Alternatively, you can enable GitHub Actions for all repositories in your organization but limit the actions a workflow can run.

Managing GitHub Actions permissions for your organization

You can choose to disable GitHub Actions for all repositories in your organization, or only allow specific repositories. You can also limit the use of public actions, so that people can only use local actions that exist in your enterprise.

Note: You might not be able to manage these settings if your organization is managed by an enterprise that has overriding policy. For more information, see "Enforcing policies for GitHub Actions in your enterprise."

  1. In the upper-right corner of GitHub, select your profile photo, then click Your organizations.

  2. Next to the organization, click Settings.

  3. In the left sidebar, click Actions, then click General.

  4. Under "Policies", select an option.

    If you choose Allow select actions, actions within your enterprise are allowed, and there are additional options for allowing other specific actions. For more information, see "Allowing select actions to run."

  5. Click Save.

Allowing select actions to run

When you choose Allow select actions, local actions are allowed, and there are additional options for allowing other specific actions:

Note: You might not be able to manage these settings if your organization has an overriding policy or is managed by an enterprise that has overriding policy. For more information, see "Disabling or limiting GitHub Actions for your organization" or "Enforcing policies for GitHub Actions in your enterprise."

  • Allow actions created by GitHub: You can allow all actions created by GitHub to be used by workflows. Actions created by GitHub are located in the actions and github organizations. For more information, see the actions and github organizations.

  • Allow Marketplace actions by verified creators: This option is available if you have GitHub Connect enabled and configured with GitHub Actions. For more information, see "Enabling automatic access to GitHub.com actions using GitHub Connect." You can allow all GitHub Marketplace actions created by verified creators to be used by workflows. When GitHub has verified the creator of the action as a partner organization, the badge is displayed next to the action in GitHub Marketplace.

  • Allow specified actions: You can restrict workflows to use actions in specific organizations and repositories. Specified actions cannot be set to more than 1000.

    To restrict access to specific tags or commit SHAs of an action, use the same syntax used in the workflow to select the action.

    • For an action, the syntax is OWNER/REPOSITORY@TAG-OR-SHA. For example, use actions/javascript-action@v1.0.1 to select a tag or actions/javascript-action@a824008085750b8e136effc585c3cd6082bd575f to select a SHA. For more information, see "Finding and customizing actions."

    You can use the * wildcard character to match patterns.

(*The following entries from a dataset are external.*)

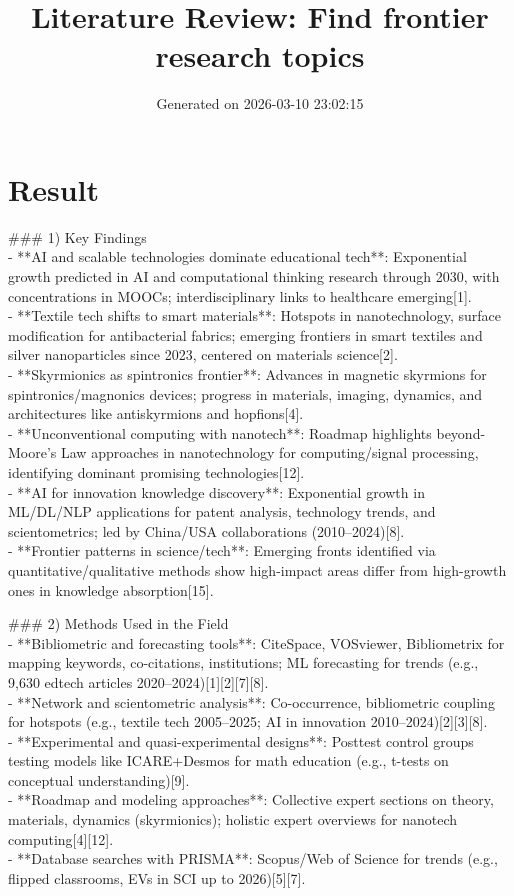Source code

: \documentclass[11pt]{article}
\title{Literature Review: Find frontier research topics}
\date{Generated on 2026-03-10 23:02:15}
\begin{document}
\maketitle
\section*{Result}
\#\#\# 1) Key Findings\\ - **AI and scalable technologies dominate educational tech**: Exponential growth predicted in AI and computational thinking research through 2030, with concentrations in MOOCs; interdisciplinary links to healthcare emerging[1].\\ - **Textile tech shifts to smart materials**: Hotspots in nanotechnology, surface modification for antibacterial fabrics; emerging frontiers in smart textiles and silver nanoparticles since 2023, centered on materials science[2].\\ - **Skyrmionics as spintronics frontier**: Advances in magnetic skyrmions for spintronics/magnonics devices; progress in materials, imaging, dynamics, and architectures like antiskyrmions and hopfions[4].\\ - **Unconventional computing with nanotech**: Roadmap highlights beyond-Moore's Law approaches in nanotechnology for computing/signal processing, identifying dominant promising technologies[12].\\ - **AI for innovation knowledge discovery**: Exponential growth in ML/DL/NLP applications for patent analysis, technology trends, and scientometrics; led by China/USA collaborations (2010–2024)[8].\\ - **Frontier patterns in science/tech**: Emerging fronts identified via quantitative/qualitative methods show high-impact areas differ from high-growth ones in knowledge absorption[15].

\#\#\# 2) Methods Used in the Field\\ - **Bibliometric and forecasting tools**: CiteSpace, VOSviewer, Bibliometrix for mapping keywords, co-citations, institutions; ML forecasting for trends (e.g., 9,630 edtech articles 2020–2024)[1][2][7][8].\\ - **Network and scientometric analysis**: Co-occurrence, bibliometric coupling for hotspots (e.g., textile tech 2005–2025; AI in innovation 2010–2024)[2][3][8].\\ - **Experimental and quasi-experimental designs**: Posttest control groups testing models like ICARE+Desmos for math education (e.g., t-tests on conceptual understanding)[9].\\ - **Roadmap and modeling approaches**: Collective expert sections on theory, materials, dynamics (skyrmionics); holistic expert overviews for nanotech computing[4][12].\\ - **Database searches with PRISMA**: Scopus/Web of Science for trends (e.g., flipped classrooms, EVs in SCI up to 2026)[5][7].
\end{document}
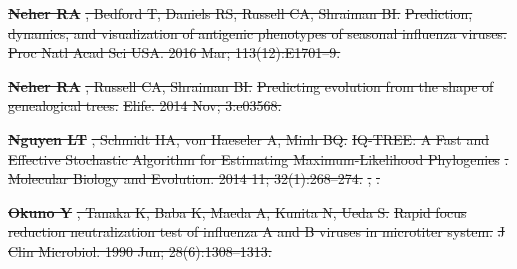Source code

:\documentclass[9pt,lineno]{elife} %
\providecommand{\DIFdel}[1]{{\protect\color{red}\sout{#1}}}                      %
\providecommand{\DIFdeltex}[1]{{\protect\color{red}\sout{#1}}}                      %
\providecommand{\DIFdel}[1]{\texorpdfstring{\DIFdeltex{#1}}{}} %
\begin{document}
\textbf{%
\DIFdel{Neher RA}}%
\DIFdel{, Bedford T, Daniels RS, Russell CA,
  Shraiman BI.
}%
\DIFdel{Prediction, dynamics, and visualization of antigenic phenotypes of
  seasonal influenza viruses.}%
\DIFdel{Proc Natl Acad Sci USA.  2016 Mar; 113(12):E1701--9.
}%

\textbf{%
\DIFdel{Neher RA}}%
\DIFdel{, Russell CA, Shraiman BI.
}%
\DIFdel{Predicting evolution from the shape of genealogical trees.}%
\DIFdel{Elife.  2014 Nov; 3:e03568.
}%

\textbf{%
\DIFdel{Nguyen LT}}%
\DIFdel{, Schmidt HA, von Haeseler A, Minh
  BQ.
}%
\DIFdel{IQ-TREE: A Fast and Effective Stochastic Algorithm for Estimating
  Maximum-Likelihood Phylogenies}%
\DIFdel{.
}%
\DIFdel{Molecular Biology and Evolution.  2014 11; 32(1):268--274.
}%
\DIFdel{,
  }%
\DIFdel{.
}%

\textbf{%
\DIFdel{Okuno Y}}%
\DIFdel{, Tanaka K, Baba K, Maeda A, Kunita N,
  Ueda S.
}%
\DIFdel{Rapid focus reduction neutralization test of influenza A and B
  viruses in microtiter system.}%
\DIFdel{J Clin Microbiol.  1990 Jun; 28(6):1308--1313.
}%
\end{document}

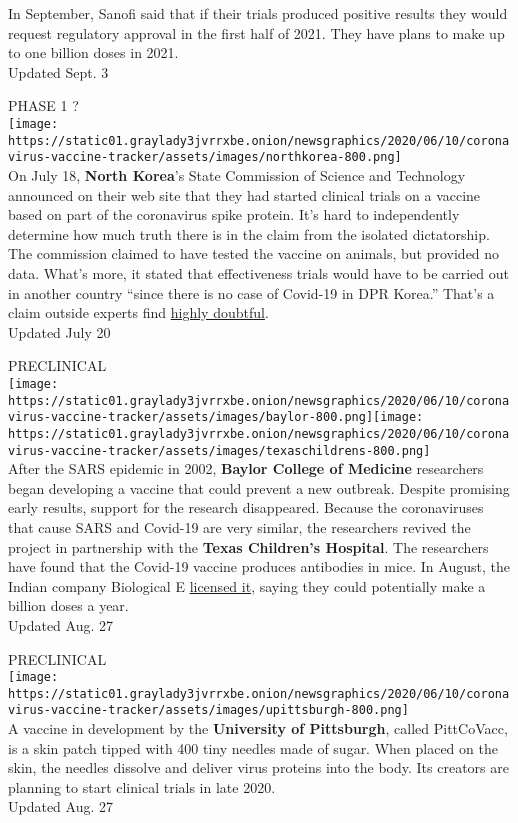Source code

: In September, Sanofi said that if their trials produced positive results
they would request regulatory approval in the first half of 2021. They
have plans to make up to one billion doses in 2021.\\
Updated Sept. 3

PHASE 1 ?\\
\texttt{[image: https://static01.graylady3jvrrxbe.onion/newsgraphics/2020/06/10/coronavirus-vaccine-tracker/assets/images/northkorea-800.png]}\\
On July 18, \textbf{North Korea}'s State Commission of Science and
Technology announced on their web site that they had started clinical
trials on a vaccine based on part of the coronavirus spike protein. It's
hard to independently determine how much truth there is in the claim
from the isolated dictatorship. The commission claimed to have tested
the vaccine on animals, but provided no data. What's more, it stated
that effectiveness trials would have to be carried out in another
country ``since there is no case of Covid-19 in DPR Korea.'' That's a
claim outside experts find
\href{https://www.nytimes3xbfgragh.onion/2020/03/31/world/asia/north-korea-coronavirus.html}{highly
doubtful}.\\
Updated July 20

PRECLINICAL\\
\texttt{[image: https://static01.graylady3jvrrxbe.onion/newsgraphics/2020/06/10/coronavirus-vaccine-tracker/assets/images/baylor-800.png]}\texttt{[image: https://static01.graylady3jvrrxbe.onion/newsgraphics/2020/06/10/coronavirus-vaccine-tracker/assets/images/texaschildrens-800.png]}\\
After the SARS epidemic in 2002, \textbf{Baylor College of Medicine}
researchers began developing a vaccine that could prevent a new
outbreak. Despite promising early results, support for the research
disappeared. Because the coronaviruses that cause SARS and Covid-19 are
very similar, the researchers revived the project in partnership with
the \textbf{Texas Children's Hospital}. The researchers have found that
the Covid-19 vaccine produces antibodies in mice. In August, the Indian
company Biological E
\href{http://www.biologicale.com/news.html}{licensed it}, saying they
could potentially make a billion doses a year.\\
Updated Aug. 27

PRECLINICAL\\
\texttt{[image: https://static01.graylady3jvrrxbe.onion/newsgraphics/2020/06/10/coronavirus-vaccine-tracker/assets/images/upittsburgh-800.png]}\\
A vaccine in development by the \textbf{University of Pittsburgh},
called PittCoVacc, is a skin patch tipped with 400 tiny needles made of
sugar. When placed on the skin, the needles dissolve and deliver virus
proteins into the body. Its creators are planning to start clinical
trials in late 2020.\\
Updated Aug. 27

For example, to allow all actions in organizations that start with space-org, you can specify space-org*/*. To allow all actions in repositories that start with octocat, you can use */octocat**@*. For more information about using the * wildcard, see "Workflow syntax for GitHub Actions."

This procedure demonstrates how to add specific actions to the allow list.

  1. In the upper-right corner of GitHub, select your profile photo, then click Your organizations.
  2. Next to the organization, click Settings.
  3. In the left sidebar, click Actions, then click General.
  4. Under "Policies", select Allow select actions and add your required actions to the list.
  5. Click Save.

Limiting the use of self-hosted runners

There is no guarantee that self-hosted runners for GitHub Enterprise Server will be hosted on ephemeral, clean virtual machines. As a result, they may be compromised by untrusted code in a workflow.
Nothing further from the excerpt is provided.